[Assignment] Complete, exact copies of all entries are needed.

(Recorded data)
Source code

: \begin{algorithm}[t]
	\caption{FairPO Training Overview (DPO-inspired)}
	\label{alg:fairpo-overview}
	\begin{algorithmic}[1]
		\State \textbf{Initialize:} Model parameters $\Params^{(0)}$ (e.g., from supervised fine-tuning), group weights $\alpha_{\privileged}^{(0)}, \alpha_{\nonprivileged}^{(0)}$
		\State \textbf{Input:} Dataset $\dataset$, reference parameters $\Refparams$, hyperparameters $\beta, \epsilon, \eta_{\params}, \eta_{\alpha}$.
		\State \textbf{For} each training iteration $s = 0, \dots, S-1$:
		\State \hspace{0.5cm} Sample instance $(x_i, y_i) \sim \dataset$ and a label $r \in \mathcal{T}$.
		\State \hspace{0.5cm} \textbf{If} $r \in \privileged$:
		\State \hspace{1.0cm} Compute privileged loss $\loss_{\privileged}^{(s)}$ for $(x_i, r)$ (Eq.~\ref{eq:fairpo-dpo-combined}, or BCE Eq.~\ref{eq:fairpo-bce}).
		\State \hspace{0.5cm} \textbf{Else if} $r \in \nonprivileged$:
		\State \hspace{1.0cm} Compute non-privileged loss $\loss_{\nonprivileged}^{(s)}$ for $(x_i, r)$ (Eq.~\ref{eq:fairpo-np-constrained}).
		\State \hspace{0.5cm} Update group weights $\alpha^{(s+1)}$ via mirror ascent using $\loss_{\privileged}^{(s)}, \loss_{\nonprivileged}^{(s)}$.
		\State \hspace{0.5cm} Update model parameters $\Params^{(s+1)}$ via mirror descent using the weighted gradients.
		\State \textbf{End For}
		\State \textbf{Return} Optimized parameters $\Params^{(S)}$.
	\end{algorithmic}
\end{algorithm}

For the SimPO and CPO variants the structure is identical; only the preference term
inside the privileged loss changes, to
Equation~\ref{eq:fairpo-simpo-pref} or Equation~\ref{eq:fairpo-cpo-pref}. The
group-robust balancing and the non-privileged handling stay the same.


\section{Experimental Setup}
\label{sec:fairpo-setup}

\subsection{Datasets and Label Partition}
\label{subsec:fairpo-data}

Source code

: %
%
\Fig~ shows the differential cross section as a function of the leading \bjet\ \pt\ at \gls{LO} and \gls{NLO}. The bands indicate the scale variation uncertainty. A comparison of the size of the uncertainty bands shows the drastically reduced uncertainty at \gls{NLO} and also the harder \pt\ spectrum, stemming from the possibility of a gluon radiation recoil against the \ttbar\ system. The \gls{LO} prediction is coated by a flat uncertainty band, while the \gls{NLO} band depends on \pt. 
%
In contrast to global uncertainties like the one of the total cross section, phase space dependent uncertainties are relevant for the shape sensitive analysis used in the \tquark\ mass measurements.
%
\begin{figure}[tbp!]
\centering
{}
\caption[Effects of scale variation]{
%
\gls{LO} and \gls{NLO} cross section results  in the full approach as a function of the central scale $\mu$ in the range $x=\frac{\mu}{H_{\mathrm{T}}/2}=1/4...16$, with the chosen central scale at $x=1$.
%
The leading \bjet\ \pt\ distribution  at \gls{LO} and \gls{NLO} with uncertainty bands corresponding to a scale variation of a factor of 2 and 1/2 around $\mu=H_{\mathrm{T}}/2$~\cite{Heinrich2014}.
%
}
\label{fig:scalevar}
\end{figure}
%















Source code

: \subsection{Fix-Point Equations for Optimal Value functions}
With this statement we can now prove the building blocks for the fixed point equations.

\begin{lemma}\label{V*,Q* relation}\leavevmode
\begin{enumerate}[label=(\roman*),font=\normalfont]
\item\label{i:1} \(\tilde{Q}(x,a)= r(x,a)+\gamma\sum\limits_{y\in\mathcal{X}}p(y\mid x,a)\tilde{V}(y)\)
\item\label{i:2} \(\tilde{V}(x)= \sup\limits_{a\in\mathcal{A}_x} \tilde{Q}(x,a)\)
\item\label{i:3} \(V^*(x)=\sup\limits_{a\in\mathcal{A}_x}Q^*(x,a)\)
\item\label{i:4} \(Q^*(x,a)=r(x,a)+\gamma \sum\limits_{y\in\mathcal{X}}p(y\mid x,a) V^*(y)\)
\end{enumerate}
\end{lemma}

[Reply]
Source code

: \begin{algorithm}[t]
	\caption{FairPO Training Overview (DPO-inspired)}
	\label{alg:fairpo-overview}
	\begin{algorithmic}[1]
		\State \textbf{Initialize:} Model parameters $\Params^{(0)}$ (e.g., from supervised fine-tuning), group weights $\alpha_{\privileged}^{(0)}, \alpha_{\nonprivileged}^{(0)}$
		\State \textbf{Input:} Dataset $\dataset$, reference parameters $\Refparams$, hyperparameters $\beta, \epsilon, \eta_{\params}, \eta_{\alpha}$.
		\State \textbf{For} each training iteration $s = 0, \dots, S-1$:
		\State \hspace{0.5cm} Sample instance $(x_i, y_i) \sim \dataset$ and a label $r \in \mathcal{T}$.
		\State \hspace{0.5cm} \textbf{If} $r \in \privileged$:
		\State \hspace{1.0cm} Compute privileged loss $\loss_{\privileged}^{(s)}$ for $(x_i, r)$ (Eq.~\ref{eq:fairpo-dpo-combined}, or BCE Eq.~\ref{eq:fairpo-bce}).
		\State \hspace{0.5cm} \textbf{Else if} $r \in \nonprivileged$:
		\State \hspace{1.0cm} Compute non-privileged loss $\loss_{\nonprivileged}^{(s)}$ for $(x_i, r)$ (Eq.~\ref{eq:fairpo-np-constrained}).
		\State \hspace{0.5cm} Update group weights $\alpha^{(s+1)}$ via mirror ascent using $\loss_{\privileged}^{(s)}, \loss_{\nonprivileged}^{(s)}$.
		\State \hspace{0.5cm} Update model parameters $\Params^{(s+1)}$ via mirror descent using the weighted gradients.
		\State \textbf{End For}
		\State \textbf{Return} Optimized parameters $\Params^{(S)}$.
	\end{algorithmic}
\end{algorithm}

For the SimPO and CPO variants the structure is identical; only the preference term
inside the privileged loss changes, to
Equation~\ref{eq:fairpo-simpo-pref} or Equation~\ref{eq:fairpo-cpo-pref}. The
group-robust balancing and the non-privileged handling stay the same.


\section{Experimental Setup}
\label{sec:fairpo-setup}

\subsection{Datasets and Label Partition}
\label{subsec:fairpo-data}

Source code

: %
%
\Fig~ shows the differential cross section as a function of the leading \bjet\ \pt\ at \gls{LO} and \gls{NLO}. The bands indicate the scale variation uncertainty. A comparison of the size of the uncertainty bands shows the drastically reduced uncertainty at \gls{NLO} and also the harder \pt\ spectrum, stemming from the possibility of a gluon radiation recoil against the \ttbar\ system. The \gls{LO} prediction is coated by a flat uncertainty band, while the \gls{NLO} band depends on \pt. 
%
In contrast to global uncertainties like the one of the total cross section, phase space dependent uncertainties are relevant for the shape sensitive analysis used in the \tquark\ mass measurements.
%
\begin{figure}[tbp!]
\centering
{}
\caption[Effects of scale variation]{
%
\gls{LO} and \gls{NLO} cross section results  in the full approach as a function of the central scale $\mu$ in the range $x=\frac{\mu}{H_{\mathrm{T}}/2}=1/4...16$, with the chosen central scale at $x=1$.
%
The leading \bjet\ \pt\ distribution  at \gls{LO} and \gls{NLO} with uncertainty bands corresponding to a scale variation of a factor of 2 and 1/2 around $\mu=H_{\mathrm{T}}/2$~\cite{Heinrich2014}.
%
}
\label{fig:scalevar}
\end{figure}
%















Source code

: \subsection{Fix-Point Equations for Optimal Value functions}
With this statement we can now prove the building blocks for the fixed point equations.

\begin{lemma}\label{V*,Q* relation}\leavevmode
\begin{enumerate}[label=(\roman*),font=\normalfont]
\item\label{i:1} \(\tilde{Q}(x,a)= r(x,a)+\gamma\sum\limits_{y\in\mathcal{X}}p(y\mid x,a)\tilde{V}(y)\)
\item\label{i:2} \(\tilde{V}(x)= \sup\limits_{a\in\mathcal{A}_x} \tilde{Q}(x,a)\)
\item\label{i:3} \(V^*(x)=\sup\limits_{a\in\mathcal{A}_x}Q^*(x,a)\)
\item\label{i:4} \(Q^*(x,a)=r(x,a)+\gamma \sum\limits_{y\in\mathcal{X}}p(y\mid x,a) V^*(y)\)
\end{enumerate}
\end{lemma}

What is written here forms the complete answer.